For purposes of subparts (iv) through (ix) above, Employee shall have thirty (30) days following notice by the Company to cure such act or failure to act; provided, however that if such act or failure to act is not capable of being cured, then Employer may immediately terminate Employee. In the event of a second act or failure to act covered by any of subparts (iv) through (ix) above, then Employer may immediately terminate Employee without any additional notice or right to cure.
(d) “Confidential Information” means any data or information concerning the Company, its subsidiaries, or the operations of the Company or its subsidiaries, other than Trade Secrets, without regard to form, that is valuable to the Company and is not generally known by the public or competitors of the Company or its subsidiaries.
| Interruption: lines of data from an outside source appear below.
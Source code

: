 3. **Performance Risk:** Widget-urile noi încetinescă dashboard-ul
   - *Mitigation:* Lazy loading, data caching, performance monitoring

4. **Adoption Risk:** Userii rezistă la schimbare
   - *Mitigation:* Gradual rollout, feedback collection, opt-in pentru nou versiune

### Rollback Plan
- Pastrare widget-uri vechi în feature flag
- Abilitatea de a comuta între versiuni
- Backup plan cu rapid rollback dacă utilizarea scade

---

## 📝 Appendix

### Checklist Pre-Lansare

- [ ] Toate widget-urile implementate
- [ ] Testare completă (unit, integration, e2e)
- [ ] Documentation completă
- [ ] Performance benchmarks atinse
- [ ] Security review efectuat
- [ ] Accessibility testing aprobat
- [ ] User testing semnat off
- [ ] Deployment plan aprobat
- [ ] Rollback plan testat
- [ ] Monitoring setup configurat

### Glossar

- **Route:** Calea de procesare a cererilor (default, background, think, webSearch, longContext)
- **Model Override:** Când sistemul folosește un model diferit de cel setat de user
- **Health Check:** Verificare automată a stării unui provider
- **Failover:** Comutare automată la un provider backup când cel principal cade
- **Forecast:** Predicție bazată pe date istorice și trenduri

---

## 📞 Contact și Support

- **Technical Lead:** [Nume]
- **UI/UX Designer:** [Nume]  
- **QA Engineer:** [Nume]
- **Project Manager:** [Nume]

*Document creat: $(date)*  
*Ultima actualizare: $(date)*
To the extent consistent with the foregoing, Confidential Information includes, but is not limited to, lists (whether or not in writing) of the current or potential customers of the Company or its subsidiaries, lists of and other information about the executives and employees of the Company or its subsidiaries, financial information (whether or not in writing) that has not been released to the public by the Company or its subsidiaries, marketing techniques, artwork, any and all processes, strategies, acquisition strategies, manufacturing techniques, technology plans, formulas, price lists, pricing policies, and the business methods, contracts and contractual relations of the Company or its subsidiaries with their respective customers and suppliers and future business plans. Confidential Information also includes any information or data described above which the Company or any subsidiary obtains from another party and which the Company or such subsidiary treats as proprietary or designates as confidential information whether or not owned or developed by the Company or such subsidiary.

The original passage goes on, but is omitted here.